» Try it
Although the entries contain pictures, copy only their text, exactly as written.

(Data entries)
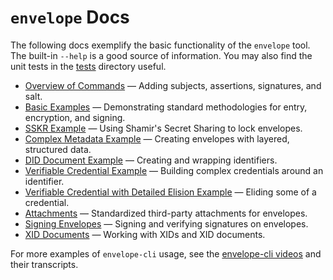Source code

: # `envelope` Docs

The following docs exemplify the basic functionality of the `envelope` tool. The built-in `--help` is a good source of information. You may also find the unit tests in the [tests](../tests/) directory useful.

* [Overview of Commands](Overview.md) — Adding subjects, assertions, signatures, and salt.
* [Basic Examples](BasicExamples.md) — Demonstrating standard methodologies for entry, encryption, and signing.
* [SSKR Example](SSKRExample.md) — Using Shamir's Secret Sharing to lock envelopes.
* [Complex Metadata Example](MetadataExample.md) — Creating envelopes with layered, structured data.
* [DID Document Example](DIDExample.md) — Creating and wrapping identifiers.
* [Verifiable Credential Example](VCResidentExample.md) — Building complex credentials around an identifier.
* [Verifiable Credential with Detailed Elision Example](VCElisionExample.md) — Eliding some of a credential.
* [Attachments](Attachments.md) — Standardized third-party attachments for envelopes.
* [Signing Envelopes](Signing.md) — Signing and verifying signatures on envelopes.
* [XID Documents](XID.md) — Working with XIDs and XID documents.

For more examples of `envelope-cli` usage, see the [envelope-cli videos](https://github.com/BlockchainCommons/envelope-cli-swift#videos) and their transcripts.
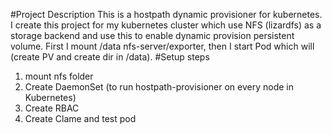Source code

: #Project Description
This is a hostpath dynamic provisioner for kubernetes. I create this project for my kubernetes cluster which use NFS (lizardfs) as a storage backend and use this to enable dynamic provision persistent volume. First I mount /data nfs-server/exporter, then I start Pod which will (create PV and create dir in /data). 
#Setup steps
1) mount nfs folder
2) Create DaemonSet (to run hostpath-provisioner on every node in Kubernetes)
3) Create RBAC
4) Create Clame and test pod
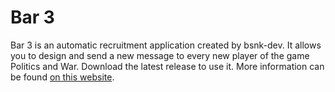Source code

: # Bar 3

Bar 3 is an automatic recruitment application created by bsnk-dev. It allows you to design and send a new message to every new player of the game Politics and War.
Download the latest release to use it. More information can be found [on this website](https://bar3.bsnk.dev).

» Answer for this exercise
Source code

: # `envelope` Docs

The following docs exemplify the basic functionality of the `envelope` tool. The built-in `--help` is a good source of information. You may also find the unit tests in the [tests](../tests/) directory useful.

* [Overview of Commands](Overview.md) — Adding subjects, assertions, signatures, and salt.
* [Basic Examples](BasicExamples.md) — Demonstrating standard methodologies for entry, encryption, and signing.
* [SSKR Example](SSKRExample.md) — Using Shamir's Secret Sharing to lock envelopes.
* [Complex Metadata Example](MetadataExample.md) — Creating envelopes with layered, structured data.
* [DID Document Example](DIDExample.md) — Creating and wrapping identifiers.
* [Verifiable Credential Example](VCResidentExample.md) — Building complex credentials around an identifier.
* [Verifiable Credential with Detailed Elision Example](VCElisionExample.md) — Eliding some of a credential.
* [Attachments](Attachments.md) — Standardized third-party attachments for envelopes.
* [Signing Envelopes](Signing.md) — Signing and verifying signatures on envelopes.
* [XID Documents](XID.md) — Working with XIDs and XID documents.

For more examples of `envelope-cli` usage, see the [envelope-cli videos](https://github.com/BlockchainCommons/envelope-cli-swift#videos) and their transcripts.
Source code

: #Project Description
This is a hostpath dynamic provisioner for kubernetes. I create this project for my kubernetes cluster which use NFS (lizardfs) as a storage backend and use this to enable dynamic provision persistent volume. First I mount /data nfs-server/exporter, then I start Pod which will (create PV and create dir in /data). 
#Setup steps
1) mount nfs folder
2) Create DaemonSet (to run hostpath-provisioner on every node in Kubernetes)
3) Create RBAC
4) Create Clame and test pod
Source code

: # Bar 3

Bar 3 is an automatic recruitment application created by bsnk-dev. It allows you to design and send a new message to every new player of the game Politics and War.
Download the latest release to use it. More information can be found [on this website](https://bar3.bsnk.dev).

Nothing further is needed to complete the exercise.